The Department of Information and Communications Technology (DICT) said on Thursday, Sept. 12, that it will focus on acquiring baseline data for the next three years before launching new major programs including cybersecurity.
DICT assistant secretary for Digital Philippines Emmanuel Rey R. Caintic said the department needs to have data on hand before embarking on any initiative for the cybersecurity program, such as awareness campaigns as well as the actual projects and services, to ensure effectivity and efficiency.
“When Secretary Gregorio Honasan II came on board last July, we noticed that we lacked baseline data. We will be conducting an extensive survey in the whole government to establish baseline data so that when we launch a program, we’ll know if it’s effective. It’s easy to spend money. It’s another thing to be effective,” he added.

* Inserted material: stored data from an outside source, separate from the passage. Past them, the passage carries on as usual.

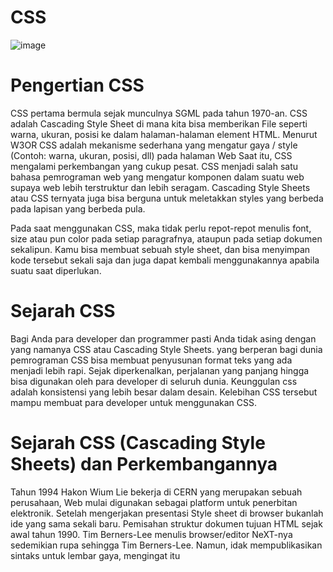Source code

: # CSS
![image](https://github.com/itsolution405/HTML-CSS/assets/141856824/4cf515f2-e80f-42b7-bfe2-d37317c00256)

# Pengertian CSS
CSS pertama bermula sejak munculnya SGML pada tahun 1970-an.
CSS adalah Cascading Style Sheet di mana kita bisa memberikan File seperti warna, ukuran, posisi ke dalam halaman-halaman element HTML.
Menurut W3OR CSS adalah mekanisme sederhana yang mengatur gaya / style (Contoh: warna, ukuran, posisi, dll) pada halaman Web
Saat itu, CSS mengalami perkembangan yang cukup pesat.
CSS menjadi salah satu bahasa pemrograman web yang mengatur komponen dalam suatu web supaya web lebih terstruktur dan lebih seragam.
Cascading Style Sheets atau CSS ternyata juga bisa berguna untuk meletakkan styles yang berbeda pada lapisan yang berbeda pula. 

Pada saat menggunakan CSS, maka tidak perlu repot-repot menulis font, size atau pun color pada setiap paragrafnya, ataupun pada setiap dokumen sekalipun. Kamu bisa membuat sebuah style sheet, dan bisa menyimpan kode tersebut sekali saja dan juga dapat kembali menggunakannya apabila suatu saat diperlukan.

# Sejarah CSS
Bagi Anda para developer dan programmer pasti Anda tidak asing dengan yang namanya CSS atau Cascading Style Sheets. yang berperan bagi dunia pemrograman
CSS bisa membuat penyusunan format teks yang ada menjadi lebih rapi.
Sejak diperkenalkan, perjalanan yang panjang hingga bisa digunakan oleh para developer di seluruh dunia.
Keunggulan css adalah konsistensi yang lebih besar dalam desain.
Kelebihan CSS tersebut mampu membuat para developer untuk menggunakan CSS.

# Sejarah CSS (Cascading Style Sheets) dan Perkembangannya
Tahun 1994 Hakon Wium Lie bekerja di CERN yang merupakan sebuah perusahaan, Web mulai digunakan sebagai platform untuk penerbitan elektronik. 
Setelah mengerjakan presentasi
Style sheet di browser bukanlah ide yang sama sekali baru.
Pemisahan struktur dokumen tujuan HTML sejak awal tahun 1990. Tim Berners-Lee menulis browser/editor NeXT-nya sedemikian rupa sehingga Tim Berners-Lee.
Namun, idak mempublikasikan sintaks untuk lembar gaya, mengingat itu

This year, the Unisys Security Index for the Philippines, the overall measure of security concerns of the Philippine public, identified data security as among the top concerns among Filipinos.
Caintic said the survey will be a good validation and starting point for the data research the agency is planning on conducting.

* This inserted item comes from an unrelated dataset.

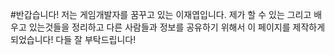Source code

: #반갑습니다!
저는 게임개발자를 꿈꾸고 있는 이재엽입니다.
제가 할 수 있는 그리고 배우고 있는것들을 정리하고 다른 사람들과 정보를 공유하기 위해서 이 페이지를 제작하게 되었습니다!
다들 잘 부탁드립니다!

Currently, the DICT is strengthening its cybersecurity programs embedded in the National Cybersecurity Plan 2022 to address cyber threats and problems in the country. The country’s roadmap towards a vision of a cyber resilient Philippines, the plan was designed to come up with programs and policies to protect the government, critical infostructures, businesses and supply chains, and individuals from cyber threats and attacks.

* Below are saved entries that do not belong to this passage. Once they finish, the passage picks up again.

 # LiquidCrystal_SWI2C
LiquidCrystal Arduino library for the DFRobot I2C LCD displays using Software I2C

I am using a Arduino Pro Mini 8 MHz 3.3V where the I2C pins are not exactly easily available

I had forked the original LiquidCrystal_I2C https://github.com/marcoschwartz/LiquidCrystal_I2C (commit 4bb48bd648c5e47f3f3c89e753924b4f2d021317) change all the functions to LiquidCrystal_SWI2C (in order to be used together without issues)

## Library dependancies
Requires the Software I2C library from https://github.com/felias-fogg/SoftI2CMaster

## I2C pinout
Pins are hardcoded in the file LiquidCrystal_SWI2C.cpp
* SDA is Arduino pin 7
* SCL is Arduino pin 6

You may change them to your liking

The DICT through the Cybersecurity Bureau is currently on the first phase of implementation in addressing the four key imperatives.
“The road to cyber resiliency will be a long and difficult journey, but we should move ahead. There will be crossroads on choices and DICT will persist in choosing to address the cybersecurity needs of the Filipinos no matter how tough the challenges may seem, through a whole-of-nation approach,” said Jose Carlos Reyes, director of the DICT’s cybersecurity bureau.